空気からもどことなく甘い綿菓子のような香りが漂って来そうだった。
ふわふわな地面の感触に不安そうな卯を気にせず、
「それじゃあ始めようか」
未は黒い物体を取り出すと、それを宙に舞うぬいぐるみに投げつけた。
バケモノになったぬいぐるみを未は夢のような空間から外の世界へ放つ。
「ふふ、バケモノで魔法少女を釣るんだよ」
にんまりと細められる瞳に、以前申に『起きた未』について問うた時の申の反応を思い出した。 言いたくなかったのかもしれない。
×
未は『眠っている』姿と、『起きている』姿の2つの姿がある。 本質的に言うと、『眠っている』未が本来の姿だ。
未は特殊な体質をしているようで、本来は『穢れ』が体内には発生するはずのない生き物だった。
しかし、どうしてだか、未の体内には、『穢れ』が発生してしまった。
未の異常性を恐れた未の元仲間達は、未を自分達の国から追い出した。 元々、その国でも珍しい才能を持っていた未に嫉妬していたもの達のとっては、未を排除するとても良い理由付けにもなっただろう。
その為、未を助けようとするもの達は一切居なかった。
本来、『穢れ』に弱いその生き物達は国の外では生きられない。 しかし偶然にも、未は『穢れ』への耐性を持って居た為に、通常のそれらよりも長く生きる事ができ、そのお陰で、未は申に出会った。
それは運命的な出会いだった。
誰も助けてくれなかった未を、申だけが助けてくれたのだ。 これ以上に素晴らしい理由はあるだろうか。
端的に言うと、未は申にベタ惚れである。 他者の介入を許さないほどに。
その申は今、あの時未を助けた事を後悔しているらしいが、後の祭りである。
×
未の戦闘方法は、釣れた魔法少女達を『夢のような世界』へ呼び込み、その際に個別にして魔法少女毎に新しいぬいぐるみで対応をするやり方だった。
「こうすれば、ぼくは疲れないし、さっさと配布された量の消費も出来るし、便利なんだよね」
未はそう言っているものの、卯は消費される道具の割に、回収出来る魔法少女の粉の量が少ないような気がして、些か不安に思った。
×
「そろそろ終わっちゃうみたいだな」
卯とお茶を飲んでいた未はふと顔を上げて椅子から立ち上がった。
その途端、空の一部が破け、魔法少女達が降ってきた。
「やぁっと来たみたいだね」
降ってくる魔法少女達を見て楽しそうに未が言った所で、
「お前はここまでな」
「うぎゃ」
何処からか急に現れた申が未の頭をわしっと掴み、髪型を崩す。 すると未は糸の切れた人形のように、くたりと膝から崩れ落ち、動かなくなってしまった。
「時間がかかり過ぎたな」
そう言った申は夢のような世界に合った可愛らしい色合いと格好だった。 虹色の毛並みに、首元に可愛らしいサーモンピンクの蝶ネクタイが付いている。
「……ふぁんしー」
(似合って居なさ過ぎて)卯はそうとしか言えなかった。
×
「あれぇ、申くん。 どうして、ここにいるの〜?」
「やっと起きたな」
眠そうに目を擦る未に申は呆れて溜息を吐いた。
「早く魔法少女の粉回収しろ」
「はぁい」
のんびりした口調で未は返事する。 仮面がいつもの状態になっているので、いつもの眠そうな未に戻ったようだ。

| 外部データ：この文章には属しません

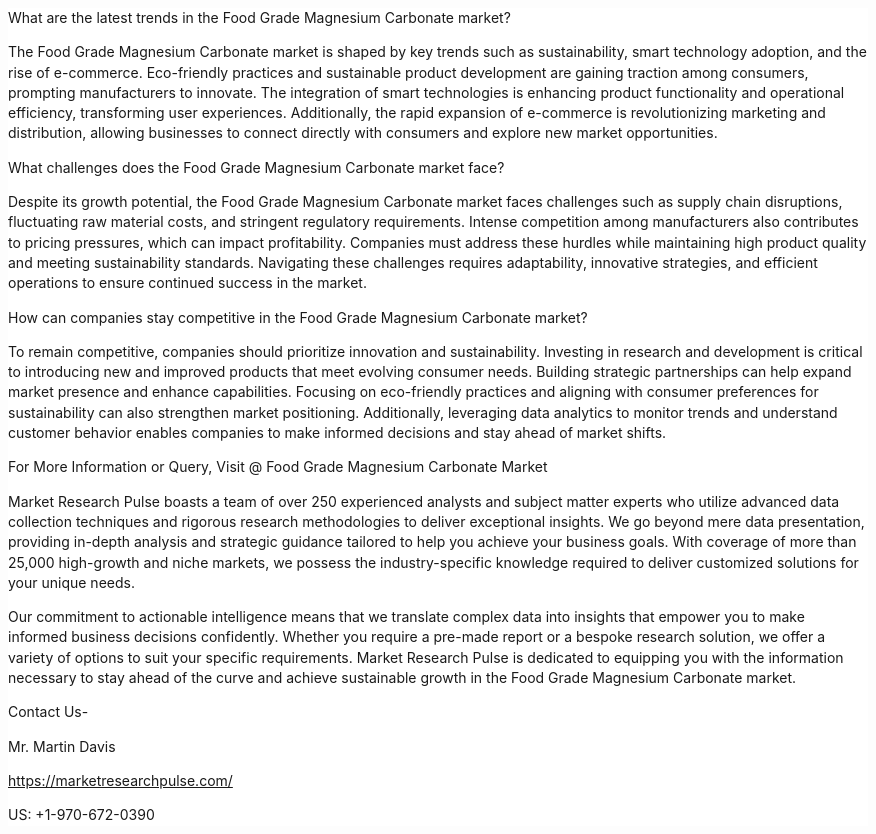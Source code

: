 What are the latest trends in the Food Grade Magnesium Carbonate market?

The Food Grade Magnesium Carbonate market is shaped by key trends such as sustainability, smart technology adoption, and the rise of e-commerce. Eco-friendly practices and sustainable product development are gaining traction among consumers, prompting manufacturers to innovate. The integration of smart technologies is enhancing product functionality and operational efficiency, transforming user experiences. Additionally, the rapid expansion of e-commerce is revolutionizing marketing and distribution, allowing businesses to connect directly with consumers and explore new market opportunities.

What challenges does the Food Grade Magnesium Carbonate market face?

Despite its growth potential, the Food Grade Magnesium Carbonate market faces challenges such as supply chain disruptions, fluctuating raw material costs, and stringent regulatory requirements. Intense competition among manufacturers also contributes to pricing pressures, which can impact profitability. Companies must address these hurdles while maintaining high product quality and meeting sustainability standards. Navigating these challenges requires adaptability, innovative strategies, and efficient operations to ensure continued success in the market.

How can companies stay competitive in the Food Grade Magnesium Carbonate market?

To remain competitive, companies should prioritize innovation and sustainability. Investing in research and development is critical to introducing new and improved products that meet evolving consumer needs. Building strategic partnerships can help expand market presence and enhance capabilities. Focusing on eco-friendly practices and aligning with consumer preferences for sustainability can also strengthen market positioning. Additionally, leveraging data analytics to monitor trends and understand customer behavior enables companies to make informed decisions and stay ahead of market shifts.

For More Information or Query, Visit @ Food Grade Magnesium Carbonate Market

Market Research Pulse boasts a team of over 250 experienced analysts and subject matter experts who utilize advanced data collection techniques and rigorous research methodologies to deliver exceptional insights. We go beyond mere data presentation, providing in-depth analysis and strategic guidance tailored to help you achieve your business goals. With coverage of more than 25,000 high-growth and niche markets, we possess the industry-specific knowledge required to deliver customized solutions for your unique needs.

Our commitment to actionable intelligence means that we translate complex data into insights that empower you to make informed business decisions confidently. Whether you require a pre-made report or a bespoke research solution, we offer a variety of options to suit your specific requirements. Market Research Pulse is dedicated to equipping you with the information necessary to stay ahead of the curve and achieve sustainable growth in the Food Grade Magnesium Carbonate market.

Contact Us-

Mr. Martin Davis

https://marketresearchpulse.com/

US: +1-970-672-0390
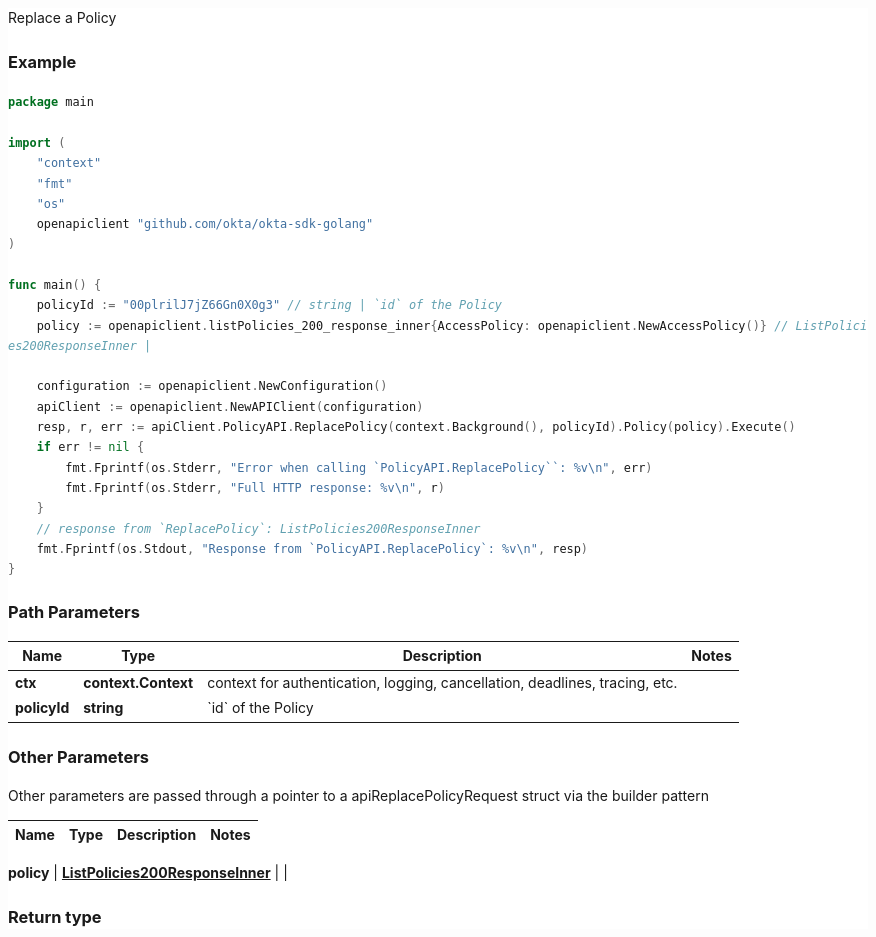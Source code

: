 Replace a Policy



### Example

```go
package main

import (
	"context"
	"fmt"
	"os"
	openapiclient "github.com/okta/okta-sdk-golang"
)

func main() {
	policyId := "00plrilJ7jZ66Gn0X0g3" // string | `id` of the Policy
	policy := openapiclient.listPolicies_200_response_inner{AccessPolicy: openapiclient.NewAccessPolicy()} // ListPolicies200ResponseInner | 

	configuration := openapiclient.NewConfiguration()
	apiClient := openapiclient.NewAPIClient(configuration)
	resp, r, err := apiClient.PolicyAPI.ReplacePolicy(context.Background(), policyId).Policy(policy).Execute()
	if err != nil {
		fmt.Fprintf(os.Stderr, "Error when calling `PolicyAPI.ReplacePolicy``: %v\n", err)
		fmt.Fprintf(os.Stderr, "Full HTTP response: %v\n", r)
	}
	// response from `ReplacePolicy`: ListPolicies200ResponseInner
	fmt.Fprintf(os.Stdout, "Response from `PolicyAPI.ReplacePolicy`: %v\n", resp)
}
```

### Path Parameters


Name | Type | Description  | Notes
------------- | ------------- | ------------- | -------------
**ctx** | **context.Context** | context for authentication, logging, cancellation, deadlines, tracing, etc.
**policyId** | **string** | &#x60;id&#x60; of the Policy | 

### Other Parameters

Other parameters are passed through a pointer to a apiReplacePolicyRequest struct via the builder pattern


Name | Type | Description  | Notes
------------- | ------------- | ------------- | -------------

 **policy** | [**ListPolicies200ResponseInner**](ListPolicies200ResponseInner.md) |  | 

### Return type
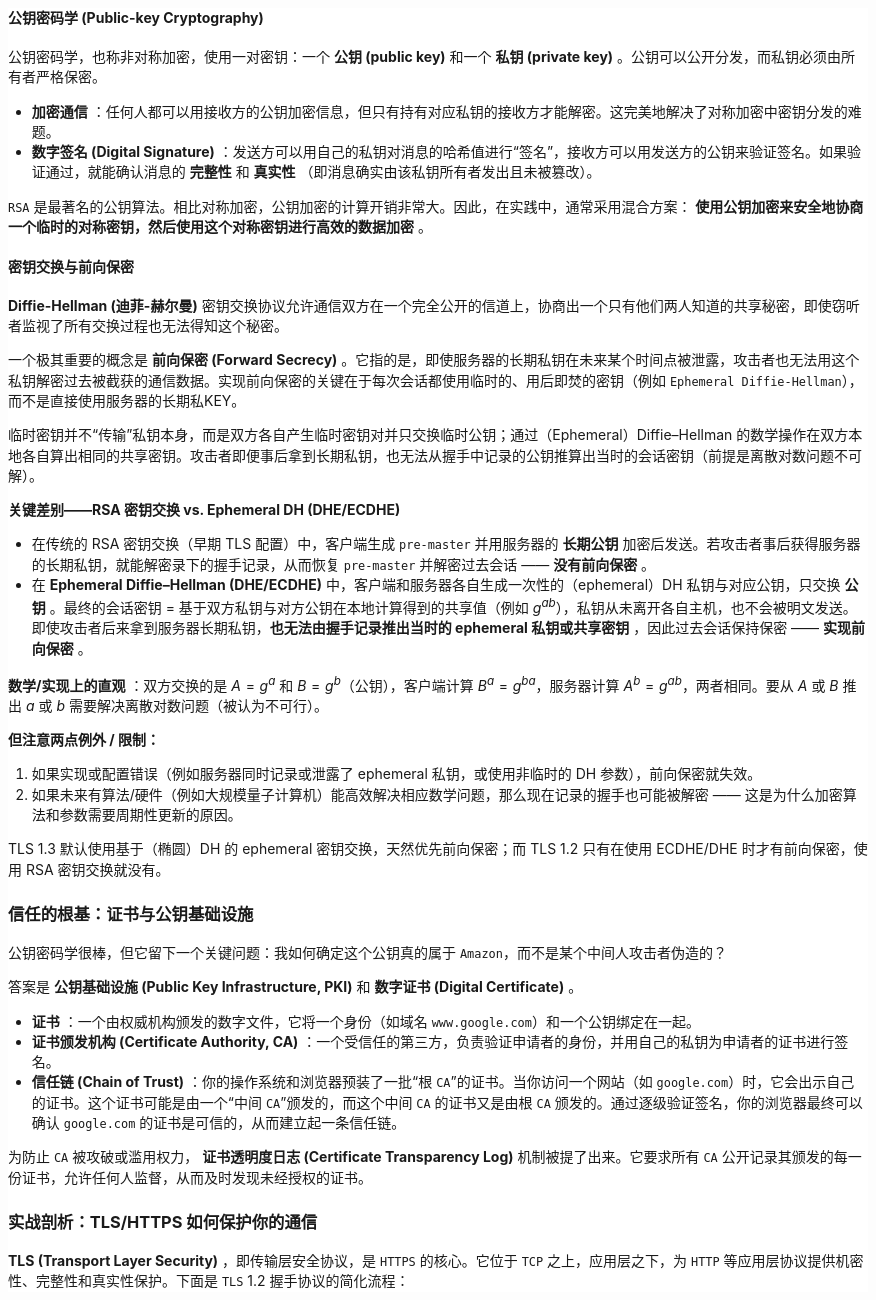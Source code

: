 #### 公钥密码学 (Public-key Cryptography)

公钥密码学，也称非对称加密，使用一对密钥：一个 **公钥 (public key)** 和一个 **私钥 (private key)** 。公钥可以公开分发，而私钥必须由所有者严格保密。

* **加密通信** ：任何人都可以用接收方的公钥加密信息，但只有持有对应私钥的接收方才能解密。这完美地解决了对称加密中密钥分发的难题。
* **数字签名 (Digital Signature)** ：发送方可以用自己的私钥对消息的哈希值进行“签名”，接收方可以用发送方的公钥来验证签名。如果验证通过，就能确认消息的 **完整性** 和 **真实性** （即消息确实由该私钥所有者发出且未被篡改）。

`RSA` 是最著名的公钥算法。相比对称加密，公钥加密的计算开销非常大。因此，在实践中，通常采用混合方案： **使用公钥加密来安全地协商一个临时的对称密钥，然后使用这个对称密钥进行高效的数据加密** 。

#### 密钥交换与前向保密

**Diffie-Hellman (迪菲-赫尔曼)** 密钥交换协议允许通信双方在一个完全公开的信道上，协商出一个只有他们两人知道的共享秘密，即使窃听者监视了所有交换过程也无法得知这个秘密。

一个极其重要的概念是 **前向保密 (Forward Secrecy)** 。它指的是，即使服务器的长期私钥在未来某个时间点被泄露，攻击者也无法用这个私钥解密过去被截获的通信数据。实现前向保密的关键在于每次会话都使用临时的、用后即焚的密钥（例如 `Ephemeral Diffie-Hellman`），而不是直接使用服务器的长期私KEY。

临时密钥并不“传输”私钥本身，而是双方各自产生临时密钥对并只交换临时公钥；通过（Ephemeral）Diffie–Hellman 的数学操作在双方本地各自算出相同的共享密钥。攻击者即便事后拿到长期私钥，也无法从握手中记录的公钥推算出当时的会话密钥（前提是离散对数问题不可解）。

**关键差别——RSA 密钥交换 vs. Ephemeral DH (DHE/ECDHE)**

* 在传统的 RSA 密钥交换（早期 TLS 配置）中，客户端生成 `pre-master` 并用服务器的 **长期公钥** 加密后发送。若攻击者事后获得服务器的长期私钥，就能解密录下的握手记录，从而恢复 `pre-master` 并解密过去会话 —— **没有前向保密** 。
* 在 **Ephemeral Diffie–Hellman (DHE/ECDHE)** 中，客户端和服务器各自生成一次性的（ephemeral）DH 私钥与对应公钥，只交换 **公钥** 。最终的会话密钥 = 基于双方私钥与对方公钥在本地计算得到的共享值（例如 $g^{ab}$），私钥从未离开各自主机，也不会被明文发送。即使攻击者后来拿到服务器长期私钥，**也无法由握手记录推出当时的 ephemeral 私钥或共享密钥** ，因此过去会话保持保密 —— **实现前向保密** 。

**数学/实现上的直观** ：双方交换的是 $A=g^a$ 和 $B=g^b$（公钥），客户端计算 $B^a=g^{ba}$，服务器计算 $A^b=g^{ab}$，两者相同。要从 $A$ 或 $B$ 推出 $a$ 或 $b$ 需要解决离散对数问题（被认为不可行）。

**但注意两点例外 / 限制：**

1. 如果实现或配置错误（例如服务器同时记录或泄露了 ephemeral 私钥，或使用非临时的 DH 参数），前向保密就失效。
2. 如果未来有算法/硬件（例如大规模量子计算机）能高效解决相应数学问题，那么现在记录的握手也可能被解密 —— 这是为什么加密算法和参数需要周期性更新的原因。

TLS 1.3 默认使用基于（椭圆）DH 的 ephemeral 密钥交换，天然优先前向保密；而 TLS 1.2 只有在使用 ECDHE/DHE 时才有前向保密，使用 RSA 密钥交换就没有。

### 信任的根基：证书与公钥基础设施

公钥密码学很棒，但它留下一个关键问题：我如何确定这个公钥真的属于 `Amazon`，而不是某个中间人攻击者伪造的？

答案是 **公钥基础设施 (Public Key Infrastructure, PKI)** 和 **数字证书 (Digital Certificate)** 。

* **证书** ：一个由权威机构颁发的数字文件，它将一个身份（如域名 `www.google.com`）和一个公钥绑定在一起。
* **证书颁发机构 (Certificate Authority, CA)** ：一个受信任的第三方，负责验证申请者的身份，并用自己的私钥为申请者的证书进行签名。
* **信任链 (Chain of Trust)** ：你的操作系统和浏览器预装了一批“根 `CA`”的证书。当你访问一个网站（如 `google.com`）时，它会出示自己的证书。这个证书可能是由一个“中间 `CA`”颁发的，而这个中间 `CA` 的证书又是由根 `CA` 颁发的。通过逐级验证签名，你的浏览器最终可以确认 `google.com` 的证书是可信的，从而建立起一条信任链。

为防止 `CA` 被攻破或滥用权力， **证书透明度日志 (Certificate Transparency Log)** 机制被提了出来。它要求所有 `CA` 公开记录其颁发的每一份证书，允许任何人监督，从而及时发现未经授权的证书。

### 实战剖析：TLS/HTTPS 如何保护你的通信

**TLS (Transport Layer Security)** ，即传输层安全协议，是 `HTTPS` 的核心。它位于 `TCP` 之上，应用层之下，为 `HTTP` 等应用层协议提供机密性、完整性和真实性保护。下面是 `TLS` 1.2 握手协议的简化流程：

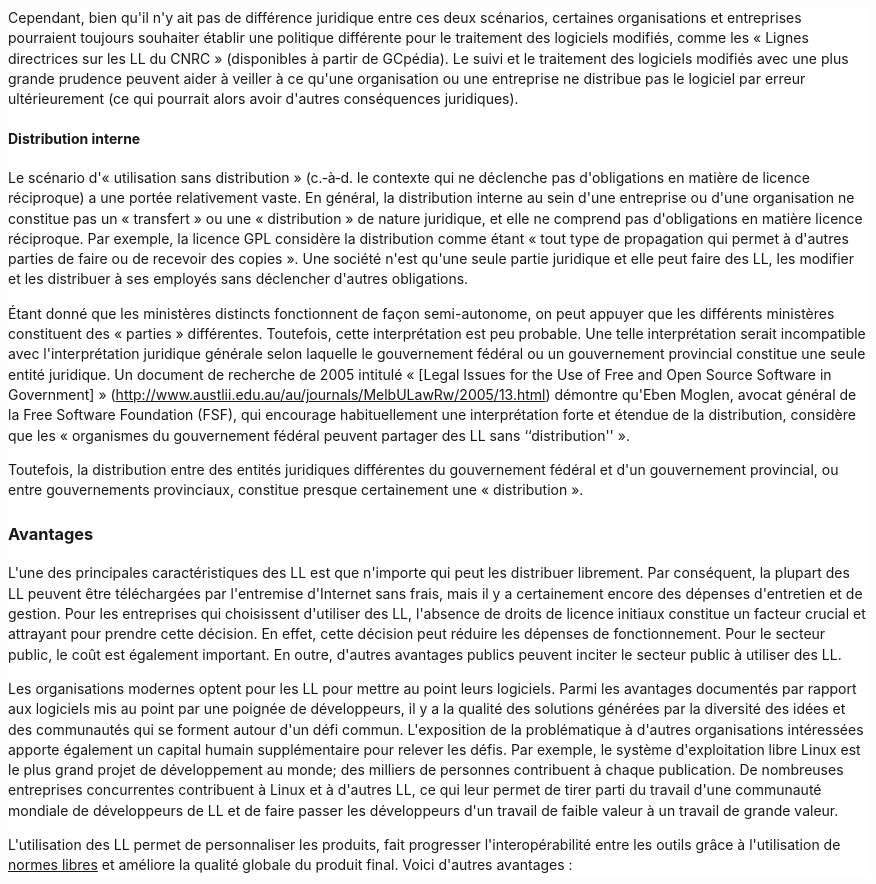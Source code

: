 Cependant, bien qu'il n'y ait pas de différence juridique entre ces deux scénarios, certaines organisations et entreprises pourraient toujours souhaiter établir une politique différente pour le traitement des logiciels modifiés, comme les « Lignes directrices sur les LL du CNRC » (disponibles à partir de GCpédia). Le suivi et le traitement des logiciels modifiés avec une plus grande prudence peuvent aider à veiller à ce qu'une organisation ou une entreprise ne distribue pas le logiciel par erreur ultérieurement (ce qui pourrait alors avoir d'autres conséquences juridiques).

#### Distribution interne

Le scénario d'« utilisation sans distribution » (c.‑à‑d. le contexte qui ne déclenche pas d'obligations en matière de licence réciproque) a une portée relativement vaste. En général, la distribution interne au sein d'une entreprise ou d'une organisation ne constitue pas un « transfert » ou une « distribution » de nature juridique, et elle ne comprend pas d'obligations en matière licence réciproque. Par exemple, la licence GPL considère la distribution comme étant « tout type de propagation qui permet à d'autres parties de faire ou de recevoir des copies ». Une société n'est qu'une seule partie juridique et elle peut faire des LL, les modifier et les distribuer à ses employés sans déclencher d'autres obligations.

Étant donné que les ministères distincts fonctionnent de façon semi-autonome, on peut appuyer que les différents ministères constituent des « parties » différentes. Toutefois, cette interprétation est peu probable. Une telle interprétation serait incompatible avec l'interprétation juridique générale selon laquelle le gouvernement fédéral ou un gouvernement provincial constitue une seule entité juridique. Un document de recherche de 2005 intitulé « [Legal Issues for the Use of Free and Open Source Software in Government] » (http://www.austlii.edu.au/au/journals/MelbULawRw/2005/13.html) démontre qu'Eben Moglen, avocat général de la Free Software Foundation (FSF), qui encourage habituellement une interprétation forte et étendue de la distribution, considère que les « organismes du gouvernement fédéral peuvent partager des LL sans ‘‘distribution'' ».

Toutefois, la distribution entre des entités juridiques différentes du gouvernement fédéral et d'un gouvernement provincial, ou entre gouvernements provinciaux, constitue presque certainement une « distribution ».

### Avantages

L'une des principales caractéristiques des LL est que n'importe qui peut les distribuer librement. Par conséquent, la plupart des LL peuvent être téléchargées par l'entremise d'Internet sans frais, mais il y a certainement encore des dépenses d'entretien et de gestion. Pour les entreprises qui choisissent d'utiliser des LL, l'absence de droits de licence initiaux constitue un facteur crucial et attrayant pour prendre cette décision. En effet, cette décision peut réduire les dépenses de fonctionnement. Pour le secteur public, le coût est également important. En outre, d'autres avantages publics peuvent inciter le secteur public à utiliser des LL.

Les organisations modernes optent pour les LL pour mettre au point leurs logiciels. Parmi les avantages documentés par rapport aux logiciels mis au point par une poignée de développeurs, il y a la qualité des solutions générées par la diversité des idées et des communautés qui se forment autour d'un défi commun. L'exposition de la problématique à d'autres organisations intéressées apporte également un capital humain supplémentaire pour relever les défis. Par exemple, le système d'exploitation libre Linux est le plus grand projet de développement au monde; des milliers de personnes contribuent à chaque publication. De nombreuses entreprises concurrentes contribuent à Linux et à d'autres LL, ce qui leur permet de tirer parti du travail d'une communauté mondiale de développeurs de LL et de faire passer les développeurs d'un travail de faible valeur à un travail de grande valeur.

L'utilisation des LL permet de personnaliser les produits, fait progresser l'interopérabilité entre les outils grâce à l'utilisation de [normes libres](2_Open_Standards.md) et améliore la qualité globale du produit final. Voici d'autres avantages :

集まった魔法少女の粉はキラキラと煌めいていたが、何故だかふわふわで瓶の八分目まであったものの、圧縮するとかなり量が減りそうだと思った。
×
「災難だったねん」
帰ってくるなり、子は卯に言った。
因みに、黒い物体の消費量と魔法少女の粉の調達量について子に聞くと、
「未っちは他の方法でも粉が集まるから、別に良いんだよん」
そう答えた。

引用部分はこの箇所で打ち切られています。